ASKE Month 6 Milestone Report¶

Making model analysis and model content fully auditable¶

When browsing the results of model tests, it is often of interest to inspect the specific provenance of each modeled mechanisms that contributed to the result. EMMAA models are built automatically from primary knowledge sources (databases and literature), and model components are annotated such that given the result, we can link back to the original sources.

Links to browse evidence are available in all of the following contexts:

New statements added to the model
Most supported statements in the model
New tests applicable to the model
Passed/failed tests and the mechanisms constituting paths by which tests passed

Including new information based on relevance¶

EMMAA models self-update by searching relevant litearture each day and adding mechanisms described in new publications. However, event publications that are relevant often contain pieces of information that aren’t directly relevant for the model. We therefore created a relevance filter which can take one of several policies and determine if a new statement is relevant to the given model or not. The strictest policy is called prior_all which only considers statements in which all participants are prior search terms of interest for the model as relevant. A less strict policy, prior_one requires that at least one participant of a statement is a prior search term for the model. Currently, EMMAA models are running with the prior_one policy.

Coarse-grained model checking of EMMAA models with directed graphs¶

To determine whether a model can satisfy a particular test, EMMAA currently assembles sets of INDRA Statements into mechanistic PySB/Kappa models. The INDRA ModelChecker is then used to determine whether there is a causal path in the Kappa influence map linking the subject and object of the test with the appropriate causal constraints. These constraints include the polarity of the path, the detailed attributes of the subject and object (for example, a particular modified form of the object protein), and the type of regulation (e.g., regulation of activity vs. regulation of amount). Because the assembled PySB/Kappa models make maximum use of available mechanistic information, this approach to model checking yields results with high precision, in that the existence of a path indicates that the strict semantics of the test are satisfied.

The high precision of this approach comes at the expense of recall and robustness, in that tests may not pass due to subtle aspects of the test or model statements.
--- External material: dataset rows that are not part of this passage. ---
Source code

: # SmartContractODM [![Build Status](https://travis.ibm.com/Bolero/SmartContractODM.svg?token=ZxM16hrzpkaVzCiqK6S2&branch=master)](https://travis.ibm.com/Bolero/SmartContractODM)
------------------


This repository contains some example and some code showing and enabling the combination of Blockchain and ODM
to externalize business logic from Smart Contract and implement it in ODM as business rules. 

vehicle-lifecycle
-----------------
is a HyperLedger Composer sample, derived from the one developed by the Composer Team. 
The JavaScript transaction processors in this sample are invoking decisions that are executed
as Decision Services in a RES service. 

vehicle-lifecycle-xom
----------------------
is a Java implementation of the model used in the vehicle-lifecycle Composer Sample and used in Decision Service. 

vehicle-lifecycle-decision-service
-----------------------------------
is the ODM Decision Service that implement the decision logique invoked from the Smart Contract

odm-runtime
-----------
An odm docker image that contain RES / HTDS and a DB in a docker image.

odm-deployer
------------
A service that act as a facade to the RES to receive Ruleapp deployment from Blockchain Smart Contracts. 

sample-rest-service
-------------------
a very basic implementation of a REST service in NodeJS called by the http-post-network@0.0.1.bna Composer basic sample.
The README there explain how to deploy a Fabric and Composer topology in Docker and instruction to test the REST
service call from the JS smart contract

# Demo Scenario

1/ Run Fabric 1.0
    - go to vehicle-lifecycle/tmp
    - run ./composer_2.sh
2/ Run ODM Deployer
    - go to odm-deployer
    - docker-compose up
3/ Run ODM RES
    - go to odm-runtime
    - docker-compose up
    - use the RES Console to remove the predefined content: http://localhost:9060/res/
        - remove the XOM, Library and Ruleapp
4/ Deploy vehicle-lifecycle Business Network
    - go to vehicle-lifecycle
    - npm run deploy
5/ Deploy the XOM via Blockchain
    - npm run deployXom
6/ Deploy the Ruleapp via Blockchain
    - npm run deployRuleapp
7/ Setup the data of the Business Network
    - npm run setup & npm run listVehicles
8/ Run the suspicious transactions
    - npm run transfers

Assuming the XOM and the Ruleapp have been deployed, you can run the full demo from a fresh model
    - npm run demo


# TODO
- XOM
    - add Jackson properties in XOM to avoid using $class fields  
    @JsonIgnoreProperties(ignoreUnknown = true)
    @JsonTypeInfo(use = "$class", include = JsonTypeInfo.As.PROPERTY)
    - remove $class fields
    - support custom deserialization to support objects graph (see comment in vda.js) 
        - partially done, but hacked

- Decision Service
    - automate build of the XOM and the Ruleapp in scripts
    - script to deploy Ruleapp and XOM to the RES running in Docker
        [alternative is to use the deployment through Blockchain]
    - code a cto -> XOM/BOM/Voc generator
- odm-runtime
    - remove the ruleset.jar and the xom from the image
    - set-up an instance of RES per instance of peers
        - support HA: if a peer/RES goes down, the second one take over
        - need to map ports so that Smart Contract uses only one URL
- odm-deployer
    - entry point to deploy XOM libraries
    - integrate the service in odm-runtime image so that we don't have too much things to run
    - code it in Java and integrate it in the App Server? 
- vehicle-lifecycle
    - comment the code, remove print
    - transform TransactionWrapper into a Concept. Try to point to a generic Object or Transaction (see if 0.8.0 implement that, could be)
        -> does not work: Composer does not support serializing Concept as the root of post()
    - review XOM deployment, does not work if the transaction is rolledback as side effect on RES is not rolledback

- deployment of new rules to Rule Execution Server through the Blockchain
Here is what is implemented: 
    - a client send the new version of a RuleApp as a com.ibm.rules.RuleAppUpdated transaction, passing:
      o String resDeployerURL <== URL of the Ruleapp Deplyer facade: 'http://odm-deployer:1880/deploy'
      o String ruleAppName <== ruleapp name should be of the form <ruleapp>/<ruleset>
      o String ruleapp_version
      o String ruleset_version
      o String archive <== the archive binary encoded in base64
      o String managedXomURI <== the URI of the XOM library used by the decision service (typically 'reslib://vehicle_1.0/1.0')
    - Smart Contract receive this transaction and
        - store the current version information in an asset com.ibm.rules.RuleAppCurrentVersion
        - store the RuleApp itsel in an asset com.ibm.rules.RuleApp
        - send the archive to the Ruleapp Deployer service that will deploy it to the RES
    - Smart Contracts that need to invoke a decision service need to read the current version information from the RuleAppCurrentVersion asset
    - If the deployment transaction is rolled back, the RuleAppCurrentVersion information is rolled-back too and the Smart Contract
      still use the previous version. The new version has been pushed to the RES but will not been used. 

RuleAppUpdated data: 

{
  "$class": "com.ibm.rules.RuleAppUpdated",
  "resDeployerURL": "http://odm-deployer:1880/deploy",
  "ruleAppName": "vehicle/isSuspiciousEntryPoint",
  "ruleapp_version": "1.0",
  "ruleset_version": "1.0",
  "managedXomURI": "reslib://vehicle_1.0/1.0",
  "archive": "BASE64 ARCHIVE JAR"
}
For example, if a machine reading system incorrectly extracts a positive regulation statement linking genes A and B as a regulation of amount rather than a regulation of activity, this can lead to the test “A activates B” failing and yielding no paths.

To help scientists using EMMAA to generate scientific insight, it would be ideal for models to be verified against tests with different degrees of causal constraints. If a model fails to satisfy a test using the high-precision approach, the scientist user could also inspect causal paths produced by model assembly and checking procedures with a more generous interpretation of causality.

A key advantage of using INDRA as the model assembly engine within EMMAA is that a single knowledge representation (INDRA Statements) can be used to assemble multiple types of causal models. In the context of EMMAA, INDRA can be used to assemble at least four different types of models, listed in increasing order of causal precision:

Directed networks
Signed directed networks
Boolean networks
Biological Expression Language (BEL) networks
PySB model/Kappa influence maps

During this reporting period, we investigated the use of the most coarse-grained of these representations, directed networks, to check EMMAA models against tests. Code and results are available in an iPython notebook accompanying this report available on Github here. Using the most recent model and test results from the EMMAA Ras Machine 2.0, we built a simple directed graph among agents using networkx and checked for paths between pairs of genes in the applied tests.

We found that, as expected, many more tests passed in the directed graph model (509 tests, 58.7%) than the detailed PySB/Kappa model (165 tests, 19.0%). All tests passed by the PySB/Kappa model also passed in the directed graph model, indicating that the latter is a strict subset of the former. Roughly half (52%) of the tests that failed in the PySB/Kappa model yielded paths in the directed graph. Inspection of the discrepancies highlighted some characteristics of these types of tests (see iPython notebook.) A key point is that the proportion of tests passed by the directed graph model represent an upper bound of the mechanistic coverage of the model that is independent of the particular modeling formalism involved. While many of the paths found in the directed graph do not satisfy the strictest interpretation of the tests, they are nevertheless useful for a human scientist to better understand relevant processes contained in the model and to generate hypotheses.

In the upcoming reporting period we aim to extend this approach further by using EMMAA to assemble multiple types of models at different levels of causal resolution. A scientist will then be able to explore a range of explanations for a given observation depending on the precision-recall tradeoffs of their use case.